No decrease in the number of Directors constituting the Board will shorten the term of an incumbent
Director.
12. Removal. Subject to the rights, if any, of the holders of any series of Preferred Stock
to elect additional Directors under circumstances specified in a Preferred Stock Designation, any
Director may be removed from office by the stockholders only for cause and only in the manner
provided in the Certificate of Incorporation and, if applicable, any amendment to this By-Law 12.
13. Nominations of Directors; Election. (a) Subject to the rights, if any, of the holders of
any series of Preferred Stock to elect additional Directors under circumstances specified in a
Preferred
Stock Designation, only persons who are nominated in accordance with the following procedures will
be eligible for election at a meeting of stockholders as Directors of the Company.

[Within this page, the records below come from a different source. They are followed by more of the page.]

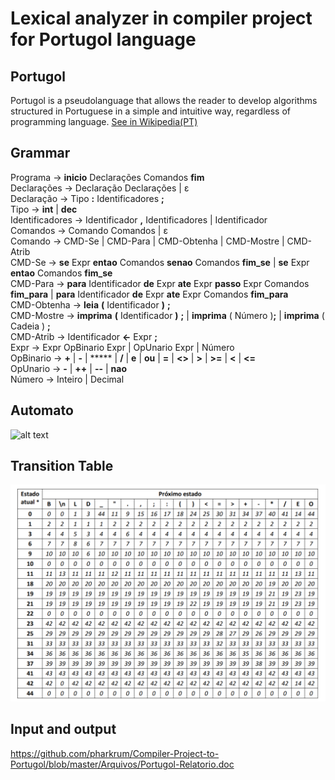 # Lexical analyzer in compiler project for Portugol language

## Portugol 
Portugol is a pseudolanguage that allows 
the reader to develop algorithms structured in Portuguese in a simple and intuitive way, regardless of programming language.
[See in Wikipedia(PT)](https://pt.wikipedia.org/wiki/Portugol)
## Grammar
Programa → **inicio** Declarações Comandos **fim** <br>
Declarações → Declaração Declarações | ε<br>
Declaração → Tipo **:** Identificadores **;**<br>
Tipo → **int** | **dec**<br>
Identificadores → Identificador **,** Identificadores | Identificador<br>
Comandos → Comando Comandos | ε<br>
Comando → CMD-Se | CMD-Para | CMD-Obtenha | CMD-Mostre | CMD-Atrib<br>
CMD-Se → **se** Expr **entao** Comandos **senao** Comandos **fim_se** | **se** Expr **entao** Comandos **fim_se**<br>
CMD-Para → **para** Identificador **de** Expr **ate** Expr **passo** Expr Comandos **fim_para** | **para** Identificador **de** Expr **ate** Expr Comandos **fim_para**<br>
CMD-Obtenha → **leia** **(** Identificador **)** **;**<br>
CMD-Mostre → **imprima** **(** Identificador **)** **;** | **imprima** ( Número )**;** | **imprima** ( Cadeia ) **;**<br>
CMD-Atrib → Identificador **<-** Expr **;**<br>
Expr → Expr OpBinario Expr | OpUnario Expr | Número<br>
OpBinario → **+** | **-** |  *****  | **/** | **e** | **ou** | **=** | **<>** | **>** | **>=** | **<** | **<=**<br>
OpUnario → **-** | **++** | **--** | **nao**<br>
Número → Inteiro | Decimal<br>
## Automato
![alt text](https://github.com/pharkrum/Compiler-Project-to-Portugol/blob/master/Automato/automato.jpg "Automato")
## Transition Table
![alt text](https://github.com/pharkrum/Compiler-Project-to-Portugol/blob/master/Automato/transitionTable.png "Transitions")

## Input and output
https://github.com/pharkrum/Compiler-Project-to-Portugol/blob/master/Arquivos/Portugol-Relatorio.doc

(b) Nominations of persons for election as Directors of the Company may be made only at an
annual meeting of stockholders (i) by or at the direction of the Board or (ii) by any stockholder
who is a stockholder of record at the time of giving of notice provided for in this By-Law 13, who
is entitled to vote for the election of Directors at such meeting, and who complies with the
procedures set forth in this By-Law 13. All nominations by stockholders must be made pursuant to
timely notice in proper written form to the Secretary.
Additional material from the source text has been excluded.